*Try it*. Using "excessivo" as the search string, find the matching lines below and copy them.

Pictures paired with source code
=-=-=-=-=

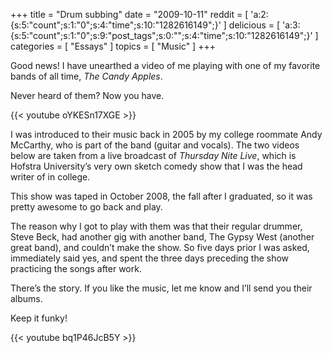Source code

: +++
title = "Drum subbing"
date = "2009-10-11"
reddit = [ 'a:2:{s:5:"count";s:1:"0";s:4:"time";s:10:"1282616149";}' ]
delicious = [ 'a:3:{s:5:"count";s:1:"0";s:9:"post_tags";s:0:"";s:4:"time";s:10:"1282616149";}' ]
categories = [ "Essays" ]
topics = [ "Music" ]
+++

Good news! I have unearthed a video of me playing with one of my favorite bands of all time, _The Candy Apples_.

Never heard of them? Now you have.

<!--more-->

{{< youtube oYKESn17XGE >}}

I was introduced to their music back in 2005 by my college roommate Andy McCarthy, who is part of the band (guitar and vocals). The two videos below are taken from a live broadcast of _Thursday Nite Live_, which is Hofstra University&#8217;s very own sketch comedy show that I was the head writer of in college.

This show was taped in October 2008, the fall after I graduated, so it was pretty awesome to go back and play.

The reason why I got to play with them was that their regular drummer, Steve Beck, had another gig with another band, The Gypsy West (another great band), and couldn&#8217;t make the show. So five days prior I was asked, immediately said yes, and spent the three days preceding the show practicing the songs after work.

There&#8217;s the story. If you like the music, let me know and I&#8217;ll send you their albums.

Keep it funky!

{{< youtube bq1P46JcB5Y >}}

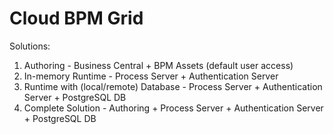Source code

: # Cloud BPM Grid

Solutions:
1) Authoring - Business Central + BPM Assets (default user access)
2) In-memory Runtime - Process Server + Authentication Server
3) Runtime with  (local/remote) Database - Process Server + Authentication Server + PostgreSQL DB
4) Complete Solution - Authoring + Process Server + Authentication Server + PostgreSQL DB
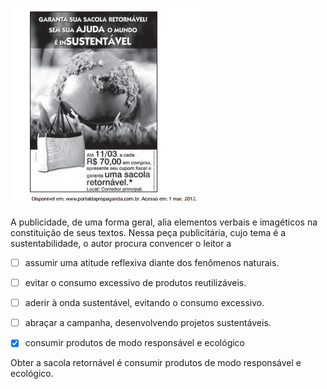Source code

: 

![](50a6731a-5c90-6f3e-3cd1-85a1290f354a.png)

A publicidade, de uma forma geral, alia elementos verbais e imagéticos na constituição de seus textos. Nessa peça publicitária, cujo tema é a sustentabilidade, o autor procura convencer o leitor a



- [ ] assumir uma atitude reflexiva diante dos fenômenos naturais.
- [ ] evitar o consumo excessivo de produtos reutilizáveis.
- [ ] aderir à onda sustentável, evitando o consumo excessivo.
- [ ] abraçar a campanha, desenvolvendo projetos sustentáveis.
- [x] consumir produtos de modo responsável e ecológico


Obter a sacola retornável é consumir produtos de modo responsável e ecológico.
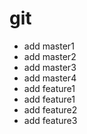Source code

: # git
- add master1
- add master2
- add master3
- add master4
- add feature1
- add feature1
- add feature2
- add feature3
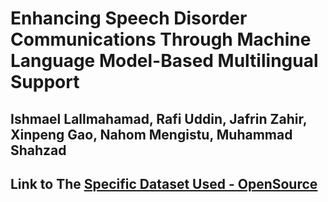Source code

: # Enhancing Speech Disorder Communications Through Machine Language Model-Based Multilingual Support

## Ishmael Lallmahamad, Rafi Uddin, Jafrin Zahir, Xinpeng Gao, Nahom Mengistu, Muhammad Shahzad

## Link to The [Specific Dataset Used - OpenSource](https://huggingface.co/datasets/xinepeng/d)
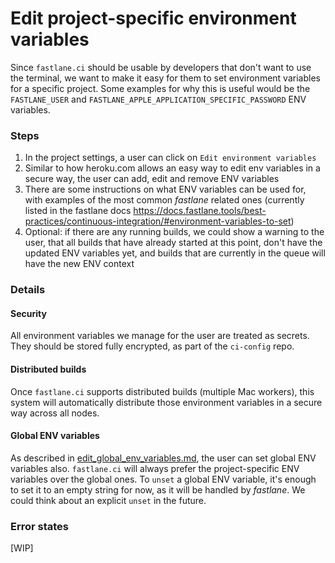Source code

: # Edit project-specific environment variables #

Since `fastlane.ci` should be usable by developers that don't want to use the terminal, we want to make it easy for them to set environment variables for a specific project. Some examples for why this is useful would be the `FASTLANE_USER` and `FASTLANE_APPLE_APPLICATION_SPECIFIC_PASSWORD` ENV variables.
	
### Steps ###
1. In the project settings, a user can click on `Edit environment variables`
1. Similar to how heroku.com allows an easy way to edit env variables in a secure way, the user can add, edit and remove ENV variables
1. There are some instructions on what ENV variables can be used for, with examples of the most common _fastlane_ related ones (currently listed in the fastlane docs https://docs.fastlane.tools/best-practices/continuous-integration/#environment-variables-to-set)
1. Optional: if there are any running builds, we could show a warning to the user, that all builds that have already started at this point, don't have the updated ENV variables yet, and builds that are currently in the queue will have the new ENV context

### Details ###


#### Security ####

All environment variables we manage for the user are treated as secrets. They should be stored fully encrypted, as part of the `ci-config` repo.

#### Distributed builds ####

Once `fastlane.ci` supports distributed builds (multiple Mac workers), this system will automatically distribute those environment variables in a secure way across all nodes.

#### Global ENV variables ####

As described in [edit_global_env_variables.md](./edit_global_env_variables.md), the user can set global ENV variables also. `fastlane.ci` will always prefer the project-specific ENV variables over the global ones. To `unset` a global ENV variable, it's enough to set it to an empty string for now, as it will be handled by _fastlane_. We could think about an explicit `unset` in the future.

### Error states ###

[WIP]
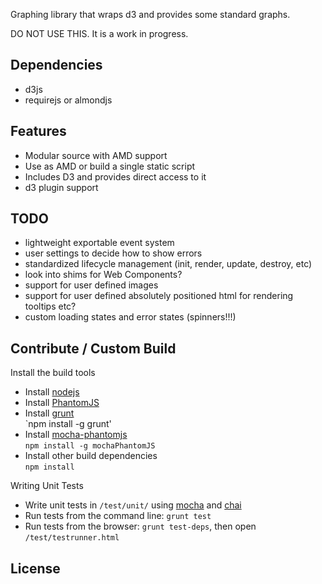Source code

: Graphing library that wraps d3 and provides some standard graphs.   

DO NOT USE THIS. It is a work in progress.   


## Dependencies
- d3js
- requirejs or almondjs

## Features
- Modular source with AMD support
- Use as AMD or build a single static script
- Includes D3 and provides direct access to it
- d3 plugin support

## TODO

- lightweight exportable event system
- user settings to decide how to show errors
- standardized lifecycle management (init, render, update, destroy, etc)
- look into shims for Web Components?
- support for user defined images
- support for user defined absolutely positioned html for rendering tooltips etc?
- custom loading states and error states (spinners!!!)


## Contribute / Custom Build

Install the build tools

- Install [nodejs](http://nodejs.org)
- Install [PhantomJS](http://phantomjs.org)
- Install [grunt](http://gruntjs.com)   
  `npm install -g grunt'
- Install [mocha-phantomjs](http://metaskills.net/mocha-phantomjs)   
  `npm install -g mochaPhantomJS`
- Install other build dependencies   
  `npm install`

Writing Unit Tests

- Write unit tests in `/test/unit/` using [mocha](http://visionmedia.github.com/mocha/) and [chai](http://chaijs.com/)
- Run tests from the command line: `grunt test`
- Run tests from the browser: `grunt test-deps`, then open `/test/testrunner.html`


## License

=-=-=-=-=

*Answer below*.
- [ ] evitar o consumo excessivo de produtos reutilizáveis.
- [ ] aderir à onda sustentável, evitando o consumo excessivo.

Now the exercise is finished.